Most parents find their children are picky eaters in their early years but when these problems persist and become an issue that the family struggles with, there could be other psychological issues that need to be addressed. Providing treatment early when these issues appear can help children avoid developing a mental illness later in life.
Normal vs. Severe Selective Eating
Researchers from Duke Medicine in Durham, NC found that selective eating among children in both moderate and severe levels could be associated with psychological problems such as anxiety, depression, and attention-deficit hyperactivity disorder or ADHD. Picky eating at certain levels is so common that clinicians consider it a normal part of development for preschool-aged children.

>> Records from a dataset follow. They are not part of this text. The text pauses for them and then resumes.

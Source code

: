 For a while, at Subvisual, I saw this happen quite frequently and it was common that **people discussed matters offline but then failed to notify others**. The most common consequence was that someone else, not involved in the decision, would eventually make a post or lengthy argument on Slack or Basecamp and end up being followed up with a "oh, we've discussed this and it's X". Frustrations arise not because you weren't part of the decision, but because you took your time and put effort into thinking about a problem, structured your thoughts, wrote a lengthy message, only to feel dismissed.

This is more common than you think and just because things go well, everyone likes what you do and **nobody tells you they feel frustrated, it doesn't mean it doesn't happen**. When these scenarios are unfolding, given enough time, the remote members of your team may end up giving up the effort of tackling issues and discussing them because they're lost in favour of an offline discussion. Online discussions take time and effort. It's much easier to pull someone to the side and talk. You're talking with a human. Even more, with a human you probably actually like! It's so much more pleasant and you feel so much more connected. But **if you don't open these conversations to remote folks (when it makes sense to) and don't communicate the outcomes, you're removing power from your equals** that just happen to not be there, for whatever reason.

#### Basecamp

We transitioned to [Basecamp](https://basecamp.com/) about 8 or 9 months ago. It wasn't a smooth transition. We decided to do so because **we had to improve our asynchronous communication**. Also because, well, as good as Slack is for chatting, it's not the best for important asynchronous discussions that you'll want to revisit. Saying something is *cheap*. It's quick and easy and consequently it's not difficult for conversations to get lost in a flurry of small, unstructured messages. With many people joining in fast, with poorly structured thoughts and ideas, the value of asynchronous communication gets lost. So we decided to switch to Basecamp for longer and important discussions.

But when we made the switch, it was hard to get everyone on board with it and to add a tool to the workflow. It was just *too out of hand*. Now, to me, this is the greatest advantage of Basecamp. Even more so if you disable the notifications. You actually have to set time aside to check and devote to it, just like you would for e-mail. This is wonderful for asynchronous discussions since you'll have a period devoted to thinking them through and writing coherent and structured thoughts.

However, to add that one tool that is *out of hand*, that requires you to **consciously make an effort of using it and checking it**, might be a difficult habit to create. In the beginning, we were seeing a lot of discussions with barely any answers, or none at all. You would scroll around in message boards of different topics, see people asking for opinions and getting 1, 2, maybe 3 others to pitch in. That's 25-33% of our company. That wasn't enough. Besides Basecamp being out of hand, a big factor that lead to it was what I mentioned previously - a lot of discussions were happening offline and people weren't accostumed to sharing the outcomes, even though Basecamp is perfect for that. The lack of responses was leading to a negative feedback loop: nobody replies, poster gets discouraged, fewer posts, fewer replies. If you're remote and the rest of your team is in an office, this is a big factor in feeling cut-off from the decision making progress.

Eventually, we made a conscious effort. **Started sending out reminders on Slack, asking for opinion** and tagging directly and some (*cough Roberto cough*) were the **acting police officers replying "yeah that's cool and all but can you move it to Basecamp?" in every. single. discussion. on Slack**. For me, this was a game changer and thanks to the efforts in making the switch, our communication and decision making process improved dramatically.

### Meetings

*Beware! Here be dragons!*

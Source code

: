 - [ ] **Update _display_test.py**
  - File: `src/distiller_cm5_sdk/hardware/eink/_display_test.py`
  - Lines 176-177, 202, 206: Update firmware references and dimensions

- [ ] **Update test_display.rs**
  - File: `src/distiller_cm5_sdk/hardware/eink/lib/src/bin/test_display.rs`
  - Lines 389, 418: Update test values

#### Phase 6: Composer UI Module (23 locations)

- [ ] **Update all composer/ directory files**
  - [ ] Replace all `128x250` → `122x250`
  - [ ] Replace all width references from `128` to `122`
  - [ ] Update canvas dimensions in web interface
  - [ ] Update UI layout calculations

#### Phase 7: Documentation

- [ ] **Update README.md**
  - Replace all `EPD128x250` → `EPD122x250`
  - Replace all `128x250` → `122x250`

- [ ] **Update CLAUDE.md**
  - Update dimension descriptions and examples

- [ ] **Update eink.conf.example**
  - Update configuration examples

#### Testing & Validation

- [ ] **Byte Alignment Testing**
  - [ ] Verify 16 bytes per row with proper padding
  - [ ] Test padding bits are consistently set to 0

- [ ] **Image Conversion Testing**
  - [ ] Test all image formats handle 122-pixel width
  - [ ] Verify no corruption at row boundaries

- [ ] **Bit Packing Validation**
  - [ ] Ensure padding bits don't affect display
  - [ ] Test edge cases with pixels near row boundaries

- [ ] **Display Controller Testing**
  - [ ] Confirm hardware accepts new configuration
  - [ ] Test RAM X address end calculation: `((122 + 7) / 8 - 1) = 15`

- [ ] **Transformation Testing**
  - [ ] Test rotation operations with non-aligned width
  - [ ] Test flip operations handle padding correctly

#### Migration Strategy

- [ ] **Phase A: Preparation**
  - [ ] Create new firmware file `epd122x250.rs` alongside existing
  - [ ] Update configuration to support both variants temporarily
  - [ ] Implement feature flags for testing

According to the study published in the journal Pediatrics, between 14 and 20 percent of parents report that their young children aged 2-5 years are selective eaters. While children misbehaving and refusing to eat their broccoli is normal, there are certain cases where selective eating can represent a problem. Selective eating, although very prevalent can be associated with social, emotional and physical domains according to previous research.
For this particular study, researchers analyzed a group of 917 children aged between 24-71 months. The children’s parents or caregivers were interviewed on the children’s eating habits, functioning, possible psychiatric symptoms, and home environment variables.
Anxiety, Depression and Eating Habits
Researchers focused their study on children whose selective eating had become so limited that it caused problems such as impairing their social functioning, health, growth or parent-child relationship. According to the findings of the study, children with moderate or severe selective eating habits were found to be twice as likely to have increased symptoms of anxiety compared to children who were not picky with food.
These selective eating habits were also associated with raised symptoms of depression, social anxiety and generalized anxiety. Children with moderate or severe selective eating habits can often cause conflict in their home as their parents attempt to get them to eat certain foods. In many cases this conflict did not lead to the children changing their eating habits and new approaches seem to be necessary to improve the children’s health and well-being.
For many of the children, their selective eating could be attributed to bad experiences with certain foods which could lead to anxiety developing when they are forced to eat the food or try other new foods. Some of the children in the study appeared to have heightened senses that can cause the taste and texture of food to be overwhelming.
For children who experience anxiety when trying new foods, certain forms of therapy could be helpful in reducing the stress they experience when eating. For kids with heightened sense, traditional therapy may not be effective and other types of interventions may be necessary. Children with severe selective eating habits that result in an impairment of function should now be diagnosed with avoidant/restrictive food intake disorder or ARFID, a diagnosis that is being included in the newest Diagnostic and Statistical Manual of Mental Disorders. Children that deal with issues of selective eating should be treated professionally in order to improve their physical health and address any other psychological issues that may be associated with their eating habits.